Best Food For Pregnancy: 6 Key Nutrients

Best Food For Pregnancy: 6 Key Nutrients

Folic acid, omega-3 fatty acids, vitamin D, iron, calcium and iodine are essential nutrients for your baby. Some supplements are recommended in pregnancy.

Healthy mum, healthy baby

What you eat during pregnancy can have a profound effect on the health and wellbeing of your baby.

Scientists have spent decades studying how our early life environment is linked to longer term health. They have found that good nutrition in pregnancy and the first few years of life can help to reduce the risk of developing diseases such as obesity and allergy in later life. That’s why it is so important for you to combine good nutrition and a healthy lifestyle during pregnancy.

While your baby’s precious organs are developing, make sure you are including these six key nutrients in your diet. Try to eat a healthy balanced diet which will provide you with these essential nutrients. Supplements are also available which can help. It’s a good idea to ask your GP or a dietitian about what supplements you need.

Folic acid

Folate is a B vitamin which is found naturally in foods such as leafy green vegetables and citrus fruits. Folic acid is the synthetic form of folate.

Folic acid plays an important role in the closure of the baby’s neural tube, which then forms the brain and spinal cord. Without enough folic acid, your baby may be at risk of neural tube defects like spina bifida.
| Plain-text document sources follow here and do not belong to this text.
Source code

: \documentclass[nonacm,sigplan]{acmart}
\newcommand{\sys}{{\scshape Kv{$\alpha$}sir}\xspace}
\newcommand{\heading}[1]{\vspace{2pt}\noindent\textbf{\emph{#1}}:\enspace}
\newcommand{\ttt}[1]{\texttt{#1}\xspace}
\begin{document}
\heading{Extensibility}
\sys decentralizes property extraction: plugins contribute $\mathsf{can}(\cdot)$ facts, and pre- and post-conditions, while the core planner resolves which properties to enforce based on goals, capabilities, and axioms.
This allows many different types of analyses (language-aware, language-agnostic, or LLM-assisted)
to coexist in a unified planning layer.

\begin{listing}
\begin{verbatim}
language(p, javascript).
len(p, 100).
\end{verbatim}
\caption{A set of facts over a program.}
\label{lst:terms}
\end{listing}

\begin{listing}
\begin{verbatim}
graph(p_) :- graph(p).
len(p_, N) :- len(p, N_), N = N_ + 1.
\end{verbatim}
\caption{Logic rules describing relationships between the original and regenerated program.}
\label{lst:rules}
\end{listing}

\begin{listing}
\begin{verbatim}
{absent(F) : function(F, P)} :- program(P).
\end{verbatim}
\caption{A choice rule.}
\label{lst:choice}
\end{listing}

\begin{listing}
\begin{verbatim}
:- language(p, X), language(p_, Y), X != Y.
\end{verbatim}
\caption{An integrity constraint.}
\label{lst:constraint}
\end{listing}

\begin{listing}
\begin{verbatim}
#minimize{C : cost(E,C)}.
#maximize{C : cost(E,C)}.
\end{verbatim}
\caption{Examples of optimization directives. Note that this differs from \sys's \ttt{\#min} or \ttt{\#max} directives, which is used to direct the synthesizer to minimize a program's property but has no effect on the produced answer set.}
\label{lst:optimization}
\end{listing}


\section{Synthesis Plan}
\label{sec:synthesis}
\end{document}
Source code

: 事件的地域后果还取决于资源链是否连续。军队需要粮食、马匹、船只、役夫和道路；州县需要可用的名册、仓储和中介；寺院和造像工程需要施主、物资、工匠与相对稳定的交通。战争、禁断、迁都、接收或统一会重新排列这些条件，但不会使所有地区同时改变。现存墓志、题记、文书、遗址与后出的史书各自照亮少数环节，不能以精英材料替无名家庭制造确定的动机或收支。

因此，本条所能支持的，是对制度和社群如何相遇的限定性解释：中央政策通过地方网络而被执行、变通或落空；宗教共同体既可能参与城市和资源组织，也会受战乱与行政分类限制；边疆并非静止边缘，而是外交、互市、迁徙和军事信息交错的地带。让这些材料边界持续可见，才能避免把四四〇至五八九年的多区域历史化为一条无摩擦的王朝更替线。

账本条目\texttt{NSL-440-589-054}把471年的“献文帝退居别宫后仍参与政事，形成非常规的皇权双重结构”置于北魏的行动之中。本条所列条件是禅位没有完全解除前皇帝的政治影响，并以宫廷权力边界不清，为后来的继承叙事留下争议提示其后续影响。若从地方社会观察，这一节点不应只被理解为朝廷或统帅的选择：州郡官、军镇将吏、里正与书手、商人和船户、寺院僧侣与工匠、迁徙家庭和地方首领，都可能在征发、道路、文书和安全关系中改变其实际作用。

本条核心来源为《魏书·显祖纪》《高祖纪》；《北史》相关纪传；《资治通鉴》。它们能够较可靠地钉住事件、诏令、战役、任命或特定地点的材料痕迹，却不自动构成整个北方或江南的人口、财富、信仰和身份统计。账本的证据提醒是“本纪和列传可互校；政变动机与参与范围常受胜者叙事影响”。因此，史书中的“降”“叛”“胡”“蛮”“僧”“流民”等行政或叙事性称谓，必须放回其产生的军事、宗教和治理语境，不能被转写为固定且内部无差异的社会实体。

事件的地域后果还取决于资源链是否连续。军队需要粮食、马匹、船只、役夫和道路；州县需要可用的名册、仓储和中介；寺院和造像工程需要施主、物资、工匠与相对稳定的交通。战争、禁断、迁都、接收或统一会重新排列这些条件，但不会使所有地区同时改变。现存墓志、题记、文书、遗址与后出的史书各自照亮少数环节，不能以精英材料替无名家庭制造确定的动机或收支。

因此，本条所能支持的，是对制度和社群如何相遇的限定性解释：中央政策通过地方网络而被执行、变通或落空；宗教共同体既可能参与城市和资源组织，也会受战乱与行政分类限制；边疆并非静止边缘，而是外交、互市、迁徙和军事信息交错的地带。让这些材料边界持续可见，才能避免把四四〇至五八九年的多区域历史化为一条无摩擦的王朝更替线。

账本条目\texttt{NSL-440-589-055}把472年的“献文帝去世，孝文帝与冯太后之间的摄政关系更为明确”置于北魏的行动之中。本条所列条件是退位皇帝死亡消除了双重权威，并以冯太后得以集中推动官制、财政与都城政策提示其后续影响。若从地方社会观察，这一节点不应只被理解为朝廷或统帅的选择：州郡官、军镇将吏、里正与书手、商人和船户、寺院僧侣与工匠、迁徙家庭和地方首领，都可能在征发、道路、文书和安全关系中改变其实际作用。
From at least one month prior to conception and during your first trimester it is recommended that you take a nutritional supplement containing at least 400µg of folic acid every day as you may not get enough folate from your diet alone.

Omega-3 fatty acids

Long chain Omega-3 polyunsaturated fatty acids – which are found in oily fish such as salmon, trout and mackerel, as well as linseeds, rapeseed oil and walnuts – are thought to play an essential role in the development of your baby’s brain, nervous system and retinas of the eyes.

During pregnancy, it’s a good idea to eat two to three serves of oily fish per week. Make sure any fish you eat is cooked through properly and avoid fish like swordfish, shark and marlin as they are high in mercury.

Vitamin D

Vitamin D is produced naturally by your body when skin is exposed to sunlight. During pregnancy, it helps maintain healthy bones for you and your developing baby, aids in calcium and phosphorous absorption, and plays a role in cell division and muscle function. Depending on the time of year that you’re pregnant, and where you live in Australia, you may not be getting enough Vitamin D from the sun. Though found in some foods, it is rare to get enough Vitamin D just from dietary sources. If you are concerned about your Vitamin D levels it is worth discussing this with your healthcare professional. They may recommend that you start on a Vitamin D supplement.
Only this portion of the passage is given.